During the Middle Ages and Renaissance, the art of manipulation (often called “bonesetting”) was handed down from father to son or mother to daughter and practiced by at least one supposedly “gifted” person in most communities of Europe, North Africa, and Asia. Because of the archaic state of medical practice in those days, the results obtained by these individuals were so unusual to traditional thinking that the people believed that the manipulators had inherited a divine gift to heal the sick. All but a few medical practitioners considered them “quacks.”
Highly skilled but without the benefit of formal education, the bonesetters of Europe, particularly in England, met with flourishing success. Because of their eclat with many patients labeled hopeless by traditional physicians, early manipulators were inspired to exaggerate claims of cure that further alienated the “orthodox” medical community. Gradually, succeeding manipulators became more clinically and scientifically oriented and less prone to rash claims. But unpalatable memories remained, and the establishment kept their minds closed to any scientific advances made by the manipulators. Other physicians, though realizing the merit of manipulation, selfishly rationalized by rejecting it under the guise of “scientific unacceptability.”
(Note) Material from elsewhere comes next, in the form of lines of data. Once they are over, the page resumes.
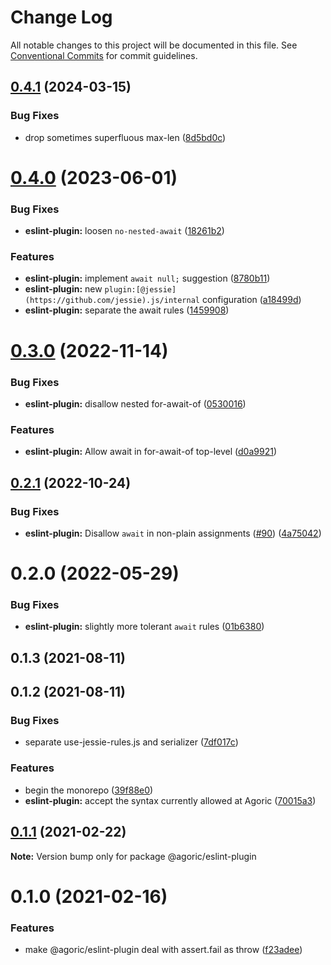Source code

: # Change Log

All notable changes to this project will be documented in this file.
See [Conventional Commits](https://conventionalcommits.org) for commit guidelines.

## [0.4.1](https://github.com/endojs/Jessie/compare/@jessie.js/eslint-plugin@0.4.0...@jessie.js/eslint-plugin@0.4.1) (2024-03-15)


### Bug Fixes

* drop sometimes superfluous max-len ([8d5bd0c](https://github.com/endojs/Jessie/commit/8d5bd0c90ad7facff8826af8896f5c00eaf83520))





# [0.4.0](https://github.com/endojs/Jessie/compare/@jessie.js/eslint-plugin@0.3.0...@jessie.js/eslint-plugin@0.4.0) (2023-06-01)


### Bug Fixes

* **eslint-plugin:** loosen `no-nested-await` ([18261b2](https://github.com/endojs/Jessie/commit/18261b2c3480a6886d305f6805dadcb02e88e984))


### Features

* **eslint-plugin:** implement `await null;` suggestion ([8780b11](https://github.com/endojs/Jessie/commit/8780b11249a0019926c7c7d81e8129e6494ab212))
* **eslint-plugin:** new `plugin:[@jessie](https://github.com/jessie).js/internal` configuration ([a18499d](https://github.com/endojs/Jessie/commit/a18499d72536a6593461034559b57262f82f341d))
* **eslint-plugin:** separate the await rules ([1459908](https://github.com/endojs/Jessie/commit/1459908d113b92b694ce76417fd3b112dda402ec))





# [0.3.0](https://github.com/endojs/Jessie/compare/@jessie.js/eslint-plugin@0.2.1...@jessie.js/eslint-plugin@0.3.0) (2022-11-14)


### Bug Fixes

* **eslint-plugin:** disallow nested for-await-of ([0530016](https://github.com/endojs/Jessie/commit/05300163483b3a5a18a358a59f821884a83d68ca))


### Features

* **eslint-plugin:** Allow await in for-await-of top-level ([d0a9921](https://github.com/endojs/Jessie/commit/d0a9921ef6b6ae68c050fe41f444edf4adf8ec2f))





## [0.2.1](https://github.com/endojs/Jessie/compare/@jessie.js/eslint-plugin@0.2.0...@jessie.js/eslint-plugin@0.2.1) (2022-10-24)


### Bug Fixes

* **eslint-plugin:** Disallow `await` in non-plain assignments ([#90](https://github.com/endojs/Jessie/issues/90)) ([4a75042](https://github.com/endojs/Jessie/commit/4a750424260aa5ccedf662d02835c5c0cc279149))





# 0.2.0 (2022-05-29)


### Bug Fixes

* **eslint-plugin:** slightly more tolerant `await` rules ([01b6380](https://github.com/Agoric/Jessie/commit/01b638007d17ce40e5cc7b91f073d3ee5b6350d7))



## 0.1.3 (2021-08-11)



## 0.1.2 (2021-08-11)


### Bug Fixes

* separate use-jessie-rules.js and serializer ([7df017c](https://github.com/Agoric/Jessie/commit/7df017cc98fb79c80694bb65211ec4405b31f9f9))


### Features

* begin the monorepo ([39f88e0](https://github.com/Agoric/Jessie/commit/39f88e06c3dce23fa8bb5194da93e16db864ee59))
* **eslint-plugin:** accept the syntax currently allowed at Agoric ([70015a3](https://github.com/Agoric/Jessie/commit/70015a3dc2a62e33950ffba72c778008f8ef0d9b))





## [0.1.1](https://github.com/Agoric/agoric-sdk/compare/@agoric/eslint-plugin@0.1.0...@agoric/eslint-plugin@0.1.1) (2021-02-22)

**Note:** Version bump only for package @agoric/eslint-plugin





# 0.1.0 (2021-02-16)


### Features

* make @agoric/eslint-plugin deal with assert.fail as throw ([f23adee](https://github.com/Agoric/agoric-sdk/commit/f23adee512aec50788d9c9efed1cea9d774dfe8f))
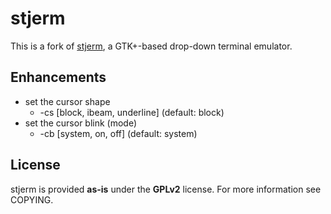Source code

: stjerm
======
This is a fork of [stjerm](http://code.google.com/p/stjerm-terminal-emulator/), a GTK+-based drop-down terminal emulator.

Enhancements
------------
* set the cursor shape
	* -cs [block, ibeam, underline] (default: block)
* set the cursor blink (mode)
	* -cb [system, on, off] (default: system)

License
-------
stjerm is provided **as-is** under the **GPLv2** license. For more information see COPYING.
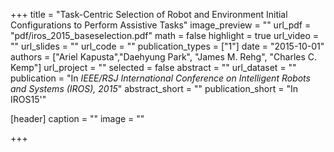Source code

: +++
title = "Task-Centric Selection of Robot and Environment Initial Configurations to Perform Assistive Tasks"
image_preview = ""
url_pdf = "pdf/iros_2015_baseselection.pdf"
math = false
highlight = true
url_video = ""
url_slides = ""
url_code = ""
publication_types = ["1"]
date = "2015-10-01"
authors = ["Ariel Kapusta","Daehyung Park", "James M. Rehg", "Charles C. Kemp"]
url_project = ""
selected = false
abstract = ""
url_dataset = ""
publication = "In *IEEE/RSJ International Conference on Intelligent Robots and Systems (IROS), 2015*"
abstract_short = ""
publication_short = "In IROS15'"

[header]
  caption = ""
  image = ""

+++

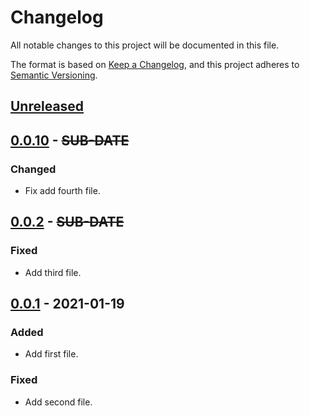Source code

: # Changelog
All notable changes to this project will be documented in this file.

The format is based on [Keep a Changelog](https://keepachangelog.com/en/1.0.0/),
and this project adheres to [Semantic Versioning](https://semver.org/spec/v2.0.0.html).

## [Unreleased]

## [0.0.10] - ~~SUB-DATE~~
### Changed
- Fix add fourth file.

## [0.0.2] - ~~SUB-DATE~~
### Fixed
- Add third file.

## [0.0.1] - 2021-01-19
### Added
- Add first file.

### Fixed
- Add second file.

[Unreleased]: https://github.com/adamtabrams/change/compare/0.0.10...HEAD
[0.0.10]: https://github.com/adamtabrams/change/compare/0.0.2...0.0.10
[0.0.2]: https://github.com/adamtabrams/change/compare/0.0.1...0.0.2
[0.0.1]: https://github.com/adamtabrams/change/releases/tag/0.0.1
This bias has remained for centuries. Despite mounting scientific evidence to the contrary, political medicine has been stubborn in maintaining a monopoly in health care.
Birth of Modern Chiropractic
Modern chiropractic reflects the rediscovery of therapeutic manipulation.It was revealed, improved, and founded in the United States by Dr. D. D. Palmer in 1895. In his first book, he wrote: “I am not the first person to replace subluxated vertebrae, but I do claim to be the first person to replace displaced vertebrae by using the spinous and transverse processes as levers ...and to develop the philosophy and science of chiropractic adjustments.”
By the late 19th Century, many basic concepts and clinical principles of modern day usage had been established. It seems probable that the genesis of modern theory and practice of manipulative therapy used by chiropractors and osteopaths arose from concepts generally acceptable to many 19th Century medical practitioners and scientists because it was during this period that the role of the spinal cord in health and disease was being vigorously explored and discussed.
THE EFFECT OF POOR COOPERATION
However, the three contemporary clinical professions (MDs, DCs, DOs) have developed in relative isolation from one another. Each group evolved primarily in a clinical setting with a self generated terminology specific to the history of their particular clinical school of thought. Individuals from each philosophy of therapy have crossed professional lines as students or instructors, but this has not been done openly or in large numbers. As a result, a major problem is the difficulty of sharing clinical experiences and scientific results because of self-developed terminology and interprofessional isolationism. In recent years, this barrier has begun to weaken.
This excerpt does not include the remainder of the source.